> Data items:

++++++++

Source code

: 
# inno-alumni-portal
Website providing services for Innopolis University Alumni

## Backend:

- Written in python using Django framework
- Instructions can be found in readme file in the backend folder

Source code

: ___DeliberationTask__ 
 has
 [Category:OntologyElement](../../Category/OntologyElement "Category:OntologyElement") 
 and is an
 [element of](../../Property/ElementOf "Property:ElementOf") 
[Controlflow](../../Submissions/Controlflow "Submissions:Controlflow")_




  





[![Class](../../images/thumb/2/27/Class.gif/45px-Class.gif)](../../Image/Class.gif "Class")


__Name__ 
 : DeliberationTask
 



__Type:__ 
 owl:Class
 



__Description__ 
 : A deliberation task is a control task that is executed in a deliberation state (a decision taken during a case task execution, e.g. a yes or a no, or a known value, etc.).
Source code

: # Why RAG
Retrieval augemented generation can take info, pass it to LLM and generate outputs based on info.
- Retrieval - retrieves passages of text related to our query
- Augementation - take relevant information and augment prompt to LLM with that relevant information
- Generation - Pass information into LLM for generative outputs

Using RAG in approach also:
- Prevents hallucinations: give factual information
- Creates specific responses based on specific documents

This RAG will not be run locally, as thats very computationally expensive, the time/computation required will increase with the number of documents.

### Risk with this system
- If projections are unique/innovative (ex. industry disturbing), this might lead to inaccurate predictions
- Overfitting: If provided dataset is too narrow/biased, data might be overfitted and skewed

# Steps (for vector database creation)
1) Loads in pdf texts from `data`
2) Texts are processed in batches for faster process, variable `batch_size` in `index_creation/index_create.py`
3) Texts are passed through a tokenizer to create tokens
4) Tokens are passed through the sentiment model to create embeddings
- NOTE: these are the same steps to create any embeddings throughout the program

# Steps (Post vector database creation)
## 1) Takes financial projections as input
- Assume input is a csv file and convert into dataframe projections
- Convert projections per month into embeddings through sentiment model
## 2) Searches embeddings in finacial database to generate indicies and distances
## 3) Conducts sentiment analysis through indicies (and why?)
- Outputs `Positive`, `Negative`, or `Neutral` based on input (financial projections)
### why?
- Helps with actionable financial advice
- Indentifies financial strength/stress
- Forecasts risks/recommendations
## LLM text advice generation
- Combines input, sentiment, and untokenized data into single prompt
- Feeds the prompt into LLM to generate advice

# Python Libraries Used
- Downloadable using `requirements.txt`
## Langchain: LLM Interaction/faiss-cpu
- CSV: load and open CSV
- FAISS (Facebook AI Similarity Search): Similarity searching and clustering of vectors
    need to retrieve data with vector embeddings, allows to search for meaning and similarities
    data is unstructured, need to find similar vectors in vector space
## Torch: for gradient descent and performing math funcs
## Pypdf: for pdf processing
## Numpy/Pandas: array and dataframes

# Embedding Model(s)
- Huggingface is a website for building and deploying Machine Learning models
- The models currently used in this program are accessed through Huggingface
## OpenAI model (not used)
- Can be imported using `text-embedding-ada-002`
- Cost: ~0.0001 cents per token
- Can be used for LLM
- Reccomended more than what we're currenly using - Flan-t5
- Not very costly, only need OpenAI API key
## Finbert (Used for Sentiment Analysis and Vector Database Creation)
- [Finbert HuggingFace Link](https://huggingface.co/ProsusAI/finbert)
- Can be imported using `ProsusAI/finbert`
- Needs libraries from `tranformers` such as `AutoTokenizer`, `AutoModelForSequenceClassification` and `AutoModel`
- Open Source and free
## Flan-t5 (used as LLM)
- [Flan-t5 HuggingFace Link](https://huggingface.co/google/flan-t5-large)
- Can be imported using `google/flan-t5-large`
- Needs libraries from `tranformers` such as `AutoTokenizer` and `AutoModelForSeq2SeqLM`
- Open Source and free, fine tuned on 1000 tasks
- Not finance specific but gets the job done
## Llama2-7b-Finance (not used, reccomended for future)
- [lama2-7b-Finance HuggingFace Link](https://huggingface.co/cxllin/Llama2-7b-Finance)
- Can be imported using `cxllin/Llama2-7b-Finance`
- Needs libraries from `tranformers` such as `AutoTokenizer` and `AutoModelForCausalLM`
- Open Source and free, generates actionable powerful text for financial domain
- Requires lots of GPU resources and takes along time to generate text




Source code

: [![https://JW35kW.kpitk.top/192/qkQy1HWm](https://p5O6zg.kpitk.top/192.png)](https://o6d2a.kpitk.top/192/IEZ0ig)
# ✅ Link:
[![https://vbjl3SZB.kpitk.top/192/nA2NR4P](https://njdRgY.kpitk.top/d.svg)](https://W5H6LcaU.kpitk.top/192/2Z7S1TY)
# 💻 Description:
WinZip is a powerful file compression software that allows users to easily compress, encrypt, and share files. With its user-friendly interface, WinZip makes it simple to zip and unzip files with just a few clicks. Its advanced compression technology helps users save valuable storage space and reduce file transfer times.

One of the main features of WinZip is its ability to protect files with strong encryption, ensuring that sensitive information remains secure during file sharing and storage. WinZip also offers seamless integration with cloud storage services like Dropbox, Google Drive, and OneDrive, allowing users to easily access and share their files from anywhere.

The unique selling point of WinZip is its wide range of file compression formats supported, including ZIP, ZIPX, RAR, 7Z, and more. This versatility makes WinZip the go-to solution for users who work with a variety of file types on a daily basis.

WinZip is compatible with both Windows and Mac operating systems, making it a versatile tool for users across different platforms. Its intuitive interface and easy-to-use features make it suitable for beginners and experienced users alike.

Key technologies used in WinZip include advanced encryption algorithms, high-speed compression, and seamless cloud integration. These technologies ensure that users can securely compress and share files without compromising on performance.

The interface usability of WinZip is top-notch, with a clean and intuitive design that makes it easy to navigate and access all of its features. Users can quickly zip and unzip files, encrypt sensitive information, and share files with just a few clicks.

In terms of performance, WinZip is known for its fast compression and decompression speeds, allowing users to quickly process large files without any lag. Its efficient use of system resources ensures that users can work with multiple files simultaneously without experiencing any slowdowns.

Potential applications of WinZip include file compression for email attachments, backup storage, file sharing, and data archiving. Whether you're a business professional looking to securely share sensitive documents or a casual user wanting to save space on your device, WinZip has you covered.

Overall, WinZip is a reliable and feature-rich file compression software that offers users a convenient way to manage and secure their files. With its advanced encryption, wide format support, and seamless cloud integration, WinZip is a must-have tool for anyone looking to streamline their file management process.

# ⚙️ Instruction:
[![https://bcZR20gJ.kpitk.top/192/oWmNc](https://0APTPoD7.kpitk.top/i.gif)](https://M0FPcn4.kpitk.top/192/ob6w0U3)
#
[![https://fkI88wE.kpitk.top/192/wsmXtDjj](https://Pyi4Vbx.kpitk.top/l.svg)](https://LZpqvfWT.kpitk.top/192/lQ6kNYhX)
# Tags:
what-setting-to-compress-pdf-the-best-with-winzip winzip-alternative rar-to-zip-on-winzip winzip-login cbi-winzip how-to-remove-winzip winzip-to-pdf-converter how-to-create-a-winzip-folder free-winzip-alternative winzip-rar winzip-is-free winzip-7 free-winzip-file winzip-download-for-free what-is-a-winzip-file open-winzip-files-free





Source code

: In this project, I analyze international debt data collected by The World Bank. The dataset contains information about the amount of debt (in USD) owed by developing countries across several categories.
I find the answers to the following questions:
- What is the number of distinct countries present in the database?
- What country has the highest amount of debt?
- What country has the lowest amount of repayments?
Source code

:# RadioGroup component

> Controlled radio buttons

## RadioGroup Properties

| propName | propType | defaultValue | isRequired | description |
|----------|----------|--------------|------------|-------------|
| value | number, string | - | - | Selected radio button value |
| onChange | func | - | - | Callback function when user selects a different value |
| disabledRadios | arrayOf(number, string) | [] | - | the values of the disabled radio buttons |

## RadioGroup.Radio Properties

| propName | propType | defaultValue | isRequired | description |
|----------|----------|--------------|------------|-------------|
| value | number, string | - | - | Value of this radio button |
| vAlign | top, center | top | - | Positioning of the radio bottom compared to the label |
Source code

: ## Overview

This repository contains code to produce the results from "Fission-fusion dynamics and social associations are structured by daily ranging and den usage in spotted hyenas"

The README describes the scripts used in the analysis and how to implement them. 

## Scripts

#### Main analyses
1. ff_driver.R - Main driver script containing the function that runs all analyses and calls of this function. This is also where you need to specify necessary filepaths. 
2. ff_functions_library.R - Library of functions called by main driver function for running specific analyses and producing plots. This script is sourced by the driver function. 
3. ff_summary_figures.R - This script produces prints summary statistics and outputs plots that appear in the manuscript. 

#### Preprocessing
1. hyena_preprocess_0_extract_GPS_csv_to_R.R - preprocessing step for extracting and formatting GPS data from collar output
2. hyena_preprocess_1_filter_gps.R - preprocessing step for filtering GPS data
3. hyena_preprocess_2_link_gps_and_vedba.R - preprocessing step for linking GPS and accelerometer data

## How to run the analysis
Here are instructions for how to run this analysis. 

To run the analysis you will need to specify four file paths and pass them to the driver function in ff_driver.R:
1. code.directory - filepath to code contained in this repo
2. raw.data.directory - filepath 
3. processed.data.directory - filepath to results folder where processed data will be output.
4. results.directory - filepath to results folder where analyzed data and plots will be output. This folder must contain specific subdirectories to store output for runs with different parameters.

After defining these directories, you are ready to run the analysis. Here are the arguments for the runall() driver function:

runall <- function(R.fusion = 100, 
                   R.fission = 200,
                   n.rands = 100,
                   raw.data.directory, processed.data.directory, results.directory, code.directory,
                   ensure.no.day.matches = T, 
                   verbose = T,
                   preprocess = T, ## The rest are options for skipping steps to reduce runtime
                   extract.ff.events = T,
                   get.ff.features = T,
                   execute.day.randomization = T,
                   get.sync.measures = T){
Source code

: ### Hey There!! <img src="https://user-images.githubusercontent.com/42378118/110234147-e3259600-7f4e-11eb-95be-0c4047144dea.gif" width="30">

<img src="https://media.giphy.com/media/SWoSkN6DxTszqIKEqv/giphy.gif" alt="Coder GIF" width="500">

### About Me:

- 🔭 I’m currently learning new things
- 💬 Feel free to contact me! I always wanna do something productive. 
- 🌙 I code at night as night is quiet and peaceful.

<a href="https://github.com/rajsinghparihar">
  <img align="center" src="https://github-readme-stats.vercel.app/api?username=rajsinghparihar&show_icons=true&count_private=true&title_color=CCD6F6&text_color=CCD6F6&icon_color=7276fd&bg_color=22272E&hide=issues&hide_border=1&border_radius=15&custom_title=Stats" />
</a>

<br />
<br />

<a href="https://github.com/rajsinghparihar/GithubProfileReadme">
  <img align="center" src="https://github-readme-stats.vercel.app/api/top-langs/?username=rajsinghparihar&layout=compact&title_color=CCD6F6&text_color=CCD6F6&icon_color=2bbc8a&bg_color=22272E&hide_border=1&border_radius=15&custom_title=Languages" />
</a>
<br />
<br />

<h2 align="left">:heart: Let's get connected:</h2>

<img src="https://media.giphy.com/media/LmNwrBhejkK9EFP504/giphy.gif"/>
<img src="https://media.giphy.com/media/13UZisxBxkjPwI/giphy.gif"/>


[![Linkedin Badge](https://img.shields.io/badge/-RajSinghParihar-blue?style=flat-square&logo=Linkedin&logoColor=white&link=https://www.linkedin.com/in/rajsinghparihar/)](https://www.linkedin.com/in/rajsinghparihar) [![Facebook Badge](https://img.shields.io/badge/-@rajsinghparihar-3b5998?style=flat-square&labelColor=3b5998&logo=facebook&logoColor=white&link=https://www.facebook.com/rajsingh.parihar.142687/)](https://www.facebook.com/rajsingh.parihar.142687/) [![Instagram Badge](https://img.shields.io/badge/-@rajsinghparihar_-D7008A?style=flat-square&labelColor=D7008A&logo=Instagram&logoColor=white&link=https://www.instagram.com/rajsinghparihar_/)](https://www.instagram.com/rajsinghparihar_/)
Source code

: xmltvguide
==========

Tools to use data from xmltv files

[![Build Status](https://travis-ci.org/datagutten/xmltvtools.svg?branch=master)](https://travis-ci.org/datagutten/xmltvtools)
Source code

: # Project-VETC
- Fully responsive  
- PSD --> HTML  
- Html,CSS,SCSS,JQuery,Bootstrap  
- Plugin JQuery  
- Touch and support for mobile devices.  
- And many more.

++++++++

> How to complete this task:
Give back the records above exactly, limited to the lines between the one holding "- Instructions can" and the one holding "- Assume input", inclusive.

> Solution to the exercise:
- Instructions can be found in readme file in the backend folder

Source code

: ___DeliberationTask__ 
 has
 [Category:OntologyElement](../../Category/OntologyElement "Category:OntologyElement") 
 and is an
 [element of](../../Property/ElementOf "Property:ElementOf") 
[Controlflow](../../Submissions/Controlflow "Submissions:Controlflow")_




  





[![Class](../../images/thumb/2/27/Class.gif/45px-Class.gif)](../../Image/Class.gif "Class")


__Name__ 
 : DeliberationTask
 



__Type:__ 
 owl:Class
 



__Description__ 
 : A deliberation task is a control task that is executed in a deliberation state (a decision taken during a case task execution, e.g. a yes or a no, or a known value, etc.).
Source code

: # Why RAG
Retrieval augemented generation can take info, pass it to LLM and generate outputs based on info.
- Retrieval - retrieves passages of text related to our query
- Augementation - take relevant information and augment prompt to LLM with that relevant information
- Generation - Pass information into LLM for generative outputs

Using RAG in approach also:
- Prevents hallucinations: give factual information
- Creates specific responses based on specific documents

This RAG will not be run locally, as thats very computationally expensive, the time/computation required will increase with the number of documents.

### Risk with this system
- If projections are unique/innovative (ex. industry disturbing), this might lead to inaccurate predictions
- Overfitting: If provided dataset is too narrow/biased, data might be overfitted and skewed

# Steps (for vector database creation)
1) Loads in pdf texts from `data`
2) Texts are processed in batches for faster process, variable `batch_size` in `index_creation/index_create.py`
3) Texts are passed through a tokenizer to create tokens
4) Tokens are passed through the sentiment model to create embeddings
- NOTE: these are the same steps to create any embeddings throughout the program

# Steps (Post vector database creation)
## 1) Takes financial projections as input
- Assume input is a csv file and convert into dataframe projections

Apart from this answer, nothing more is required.